WHAT THE TASK REQUIRES:
Copy out each line of the entries where the word "beta" is present.

[Opening INPUT FOR THIS TASK section]

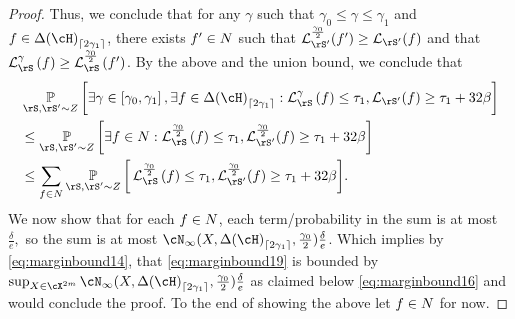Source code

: \begin{proof}
   Thus, we conclude that for any $ \gamma $ such that $
   \gamma_{0}\leq \gamma\leq\gamma_{1} $ and $
   f\in\dlh_{\left\lceil2\gamma_{1}\right\rceil} $, there exists $
   f'\in N$ such that   $\ls_{\rS'}^{\frac{\gamma_{0}}{2}}(f')\geq \ls_{\rS'}(f)$ and that $ \ls_{\rS}^{\gamma}\left(f\right)\geq \ls_{\rS}^{\frac{\gamma_{0}}{2}}\left(f'\right) $.  
   By the above and the union bound, we conclude that
   \begin{align}\nonumber
    &\p_{\rS,\rS'\sim Z}\bigg[\exists \gamma \in \left[\gamma_{0},\gamma_{1}\right],\exists f\in \dlh_{\left\lceil2\gamma_{1}\right\rceil} :  \ls_{\rS}^{\gamma}\left(f\right)
    \leq \tau_{1}, \ls_{\rS'}(f) \geq 
    \tau_{1} 
        + 32\beta\bigg]
    \\
    &\leq
    \p_{\rS,\rS'\sim Z}\bigg[\exists f\in N :  \ls_{\rS}^{\frac{\gamma_{0}}{2}}\left(f\right)
    \leq \tau_{1}, \ls_{\rS'}^{\frac{\gamma_{0}}{2}}(f) \geq 
    \tau_{1} 
        + 32\beta\bigg]\nonumber
    \\
    &\leq
    \sum_{f\in \Net}
    \p_{\rS,\rS'\sim Z}\bigg[  \ls_{\rS}^{\frac{\gamma_{0}}{2}}\left(f\right)
    \leq \tau_{1}, \ls_{\rS'}^{\frac{\gamma_{0}}{2}}(f) \geq 
    \tau_{1} 
        + 32\beta\bigg]. \label{eq:marginbound13}
   \end{align}
   We now show that for each $ f\in N $, each term/probability in the sum is at most $ \frac{\delta}{e}, $ so the sum is at most $ \cN_{\infty}(X,\dlh_{\left\lceil2\gamma_{1}\right\rceil},\frac{\gamma_{0}}{2}) \frac{\delta}{e} $. Which implies by \cref{eq:marginbound14}, that \cref{eq:marginbound19} is bounded by $\sup_{X\in \cX^{2m}}   \cN_{\infty}(X,\dlh_{\left\lceil2\gamma_{1}\right\rceil},\frac{\gamma_{0}}{2}) \frac{\delta}{e} $ as claimed below \cref{eq:marginbound16} and would conclude the proof. To the end of showing the above let  $ f\in N $ for now.


\end{proof}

[Closing INPUT FOR THIS TASK section]

YOUR RESPONSE:
        + 32\beta\bigg]
        + 32\beta\bigg]\nonumber
        + 32\beta\bigg]. \label{eq:marginbound13}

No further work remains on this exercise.